The **ZeroXClem/Llama-3-8B-ProLong-SAO-Roleplay-512K** model is designed for:

- **Extended Conversations**: With a 512K token context window, it is ideal for scenarios requiring sustained, cohesive dialogue.
- **Roleplay and Storytelling**: The integration of SAO-themed and roleplay-focused datasets creates a rich and immersive storytelling experience, perfect for applications in interactive fiction, virtual characters, and creative writing.
- **General Instruction Following**: Fine-tuned on UltraChat, the model maintains a helpful and instructive demeanor, making it suitable for Q&A, assistance, and knowledge generation.

---

## 📚 Dataset Details for ProLong 8B Training

The **ProLong-8B** model was rigorously trained with a carefully curated dataset, ensuring versatility across long-context scenarios.

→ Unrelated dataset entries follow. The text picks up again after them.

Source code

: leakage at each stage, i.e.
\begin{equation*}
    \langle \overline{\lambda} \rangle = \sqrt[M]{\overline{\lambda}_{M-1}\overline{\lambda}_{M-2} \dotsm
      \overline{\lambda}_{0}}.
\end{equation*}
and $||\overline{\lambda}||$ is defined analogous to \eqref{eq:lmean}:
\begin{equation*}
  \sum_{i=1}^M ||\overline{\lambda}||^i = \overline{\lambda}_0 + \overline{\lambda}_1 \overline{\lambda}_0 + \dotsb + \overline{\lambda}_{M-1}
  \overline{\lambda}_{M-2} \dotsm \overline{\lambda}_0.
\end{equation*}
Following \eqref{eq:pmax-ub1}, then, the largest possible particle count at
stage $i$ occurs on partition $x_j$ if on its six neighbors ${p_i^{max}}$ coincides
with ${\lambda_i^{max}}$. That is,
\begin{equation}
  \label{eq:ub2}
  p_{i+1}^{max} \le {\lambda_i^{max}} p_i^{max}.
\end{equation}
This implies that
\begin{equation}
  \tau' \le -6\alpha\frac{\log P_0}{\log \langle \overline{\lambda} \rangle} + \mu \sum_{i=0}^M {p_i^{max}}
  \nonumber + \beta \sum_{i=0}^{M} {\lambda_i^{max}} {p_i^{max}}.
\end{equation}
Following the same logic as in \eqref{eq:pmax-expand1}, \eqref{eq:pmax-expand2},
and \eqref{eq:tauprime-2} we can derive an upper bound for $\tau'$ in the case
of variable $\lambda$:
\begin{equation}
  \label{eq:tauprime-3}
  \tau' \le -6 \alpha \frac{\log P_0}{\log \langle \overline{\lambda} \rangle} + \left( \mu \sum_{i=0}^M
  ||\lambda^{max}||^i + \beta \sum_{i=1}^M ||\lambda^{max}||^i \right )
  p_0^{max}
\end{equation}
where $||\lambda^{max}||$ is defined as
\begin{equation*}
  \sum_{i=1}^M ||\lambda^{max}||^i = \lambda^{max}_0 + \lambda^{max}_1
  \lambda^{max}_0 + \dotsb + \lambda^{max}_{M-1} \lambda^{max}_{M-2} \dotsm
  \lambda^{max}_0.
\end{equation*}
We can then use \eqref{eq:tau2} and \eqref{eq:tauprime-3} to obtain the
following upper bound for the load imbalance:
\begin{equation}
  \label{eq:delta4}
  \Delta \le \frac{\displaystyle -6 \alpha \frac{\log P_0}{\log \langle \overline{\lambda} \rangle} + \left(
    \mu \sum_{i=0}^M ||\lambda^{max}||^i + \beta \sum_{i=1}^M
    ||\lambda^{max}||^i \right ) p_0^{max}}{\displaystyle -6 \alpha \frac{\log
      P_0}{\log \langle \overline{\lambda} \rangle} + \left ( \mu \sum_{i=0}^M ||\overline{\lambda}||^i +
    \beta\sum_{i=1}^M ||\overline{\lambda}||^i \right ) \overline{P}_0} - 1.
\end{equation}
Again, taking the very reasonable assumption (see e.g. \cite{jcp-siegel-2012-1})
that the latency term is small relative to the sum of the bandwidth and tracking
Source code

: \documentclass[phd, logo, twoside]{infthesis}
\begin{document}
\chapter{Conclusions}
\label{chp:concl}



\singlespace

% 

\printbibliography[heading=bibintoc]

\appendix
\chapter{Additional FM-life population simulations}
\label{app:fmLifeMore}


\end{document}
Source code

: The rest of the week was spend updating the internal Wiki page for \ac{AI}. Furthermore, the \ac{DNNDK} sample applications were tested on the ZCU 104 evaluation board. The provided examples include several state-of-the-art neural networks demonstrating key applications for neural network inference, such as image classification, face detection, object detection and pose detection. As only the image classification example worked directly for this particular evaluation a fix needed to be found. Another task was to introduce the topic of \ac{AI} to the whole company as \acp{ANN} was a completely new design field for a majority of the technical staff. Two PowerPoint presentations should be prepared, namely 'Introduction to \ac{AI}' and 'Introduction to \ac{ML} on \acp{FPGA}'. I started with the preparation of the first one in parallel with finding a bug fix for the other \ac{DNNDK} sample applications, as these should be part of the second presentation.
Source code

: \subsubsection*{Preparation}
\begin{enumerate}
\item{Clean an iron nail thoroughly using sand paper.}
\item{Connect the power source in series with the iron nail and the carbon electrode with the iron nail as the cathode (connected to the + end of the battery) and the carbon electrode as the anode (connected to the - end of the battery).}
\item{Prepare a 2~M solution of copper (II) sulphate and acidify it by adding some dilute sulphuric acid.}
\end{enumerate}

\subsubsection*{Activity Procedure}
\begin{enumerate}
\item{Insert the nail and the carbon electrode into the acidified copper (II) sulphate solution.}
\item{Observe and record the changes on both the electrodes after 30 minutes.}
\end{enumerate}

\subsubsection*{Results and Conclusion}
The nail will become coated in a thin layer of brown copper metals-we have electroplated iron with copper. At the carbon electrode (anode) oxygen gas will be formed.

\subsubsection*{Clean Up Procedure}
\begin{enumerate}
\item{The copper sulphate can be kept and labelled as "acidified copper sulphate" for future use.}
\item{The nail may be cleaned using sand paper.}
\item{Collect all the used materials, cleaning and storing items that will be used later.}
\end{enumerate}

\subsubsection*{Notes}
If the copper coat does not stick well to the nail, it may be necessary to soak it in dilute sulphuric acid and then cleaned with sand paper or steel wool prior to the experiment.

### Continued Long-context Training
1. **Data Composition**:
   - **30% Code Repositories**: This includes diverse sources to enhance technical comprehension and code-related dialogue.
   - **30% Books**: A mix of general and specialized literature to improve narrative and comprehension abilities.
   - **3% Textbooks**: Technical textbooks for specialized and academic context handling.
   - **37% ShortMix**: A balanced blend of various online sources for comprehensive topic coverage.
     - **ShortMix Components**:
       - 27% FineWeb-Edu
       - 27% FineWeb
       - 11% Tulu-v2
       - 11% StackExchange
       - 8% Wikipedia
       - 8% OpenWebMath
       - 8% ArXiv

2. **Training Stages**:
   - **Stage 1 (64K Context Window)**:
     - Utilized code repositories, books, and textbooks.
     - Training Steps: 20B tokens over approximately 2.2K H100 GPU hours.
   - **Stage 2 (512K Context Window)**:
     - Code repositories (50% at 512K length and 50% at 64K length).
     - Books (17% at 512K and 83% at 64K).
     - Textbooks primarily focused on a 512K length.
     - Training Steps: 20B tokens over approximately 12.2K H100 GPU hours.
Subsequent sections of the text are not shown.